# Streaming Music from iPhone



## Veej (Feb 16, 2006)

I've got my Patio speakers up for the season-a nice set of Bose outdoor speakers, connected to a Sony receiver in the kitchen hidden away in a cabinet with a single wire coming out and resting with a dock connector on top of the Microwave cabinet.

Plus I have a set up in my living room with a receiver and 4 home theatre satellite speakers. So I just drop my iphone in the docks and play my music when-ever I'm in either room. 

The Sound is awesome better than any ipod/iphone dock Speakers cause music goes through the receivers and then full size speakers instead of boom box style ones.

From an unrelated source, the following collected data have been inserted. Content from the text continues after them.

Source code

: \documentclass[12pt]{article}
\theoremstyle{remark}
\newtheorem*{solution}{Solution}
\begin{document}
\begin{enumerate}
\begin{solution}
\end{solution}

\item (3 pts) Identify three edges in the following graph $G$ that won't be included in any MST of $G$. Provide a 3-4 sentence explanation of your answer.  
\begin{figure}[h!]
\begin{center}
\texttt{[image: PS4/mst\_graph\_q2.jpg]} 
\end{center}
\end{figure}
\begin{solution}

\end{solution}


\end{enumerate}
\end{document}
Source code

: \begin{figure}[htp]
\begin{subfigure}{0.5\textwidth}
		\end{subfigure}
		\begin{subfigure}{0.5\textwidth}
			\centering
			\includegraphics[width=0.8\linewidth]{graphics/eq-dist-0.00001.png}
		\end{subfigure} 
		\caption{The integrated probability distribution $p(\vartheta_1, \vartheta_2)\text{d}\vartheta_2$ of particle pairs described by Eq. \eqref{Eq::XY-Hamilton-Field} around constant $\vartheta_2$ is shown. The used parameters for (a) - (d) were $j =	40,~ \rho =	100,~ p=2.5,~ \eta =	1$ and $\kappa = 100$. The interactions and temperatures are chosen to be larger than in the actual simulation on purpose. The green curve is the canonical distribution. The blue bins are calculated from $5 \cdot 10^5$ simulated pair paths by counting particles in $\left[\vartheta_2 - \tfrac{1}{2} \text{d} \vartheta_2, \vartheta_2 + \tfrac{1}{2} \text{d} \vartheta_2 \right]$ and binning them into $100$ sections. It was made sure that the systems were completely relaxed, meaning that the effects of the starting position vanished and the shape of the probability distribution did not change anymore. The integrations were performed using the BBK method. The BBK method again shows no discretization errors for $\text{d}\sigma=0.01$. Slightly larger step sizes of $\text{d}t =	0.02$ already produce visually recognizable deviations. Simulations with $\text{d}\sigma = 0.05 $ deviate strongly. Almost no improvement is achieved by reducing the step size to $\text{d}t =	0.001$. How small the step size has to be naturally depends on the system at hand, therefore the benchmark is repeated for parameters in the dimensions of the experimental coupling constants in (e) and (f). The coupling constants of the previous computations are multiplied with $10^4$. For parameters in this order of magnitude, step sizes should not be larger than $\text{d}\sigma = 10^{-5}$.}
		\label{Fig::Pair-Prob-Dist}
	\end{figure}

In winter months I bring my Bose speakers inside and attach them to brakets in the kitchen (Bose Canada was kind enough to send me extra mounting brackets for free! didn't even have to pay shipping) So bringing them in for winter months is a snap.

This set up is awesome, you can even use the iMac remote to control your iphone-pause, play, skip, volume- which is cool, but imagine sitting with your iphone in hand and veiwing you music list and using that as a remote..

Yep this is possible but with and couple extra items in the mix 

1) Computer- with iTunes

2) Airport Express station, in which you can stream music from your iTunes library to any receiver, 

3) "Signal" Application on you iPhone Signal - The Ultimate Media Player Remote

Signal turns your iphone into a remote control to view and control your itunes library. It works over your home wi-fi. I've played with the basic version which works awesome you see all your playlist and album art on you iphone and works flawlessly.

But...then I thought how cool is it if you can take away the computer from this set up! I hate the idea of haveing my iMac running when playing music all the time, plus the kids are sometimes using it, playing games and stuff so they don't want the speakers which are connected to the iMac playing music while they would be playing games.

So now I've refrained my self from buy Airport Express for now. I have an Airport Extreme Base Station with Gigabit Ethernet-works awesome for file transfering or playing video which is downloaded on my workhorse PC in the basement no buffering when I play video on my iMac 2 storey up in my room from the PC in the basement even when forwarding the movie there is not a second of pause, just as if the movie resides right on the iMac.

Now I just hope an App comes out that can just steam the music from the iphone to Airport Express directly then it would be totally cooool, maybe the Apple AppStore will have that.. this month when its launched...with the 3G iPhone...


----------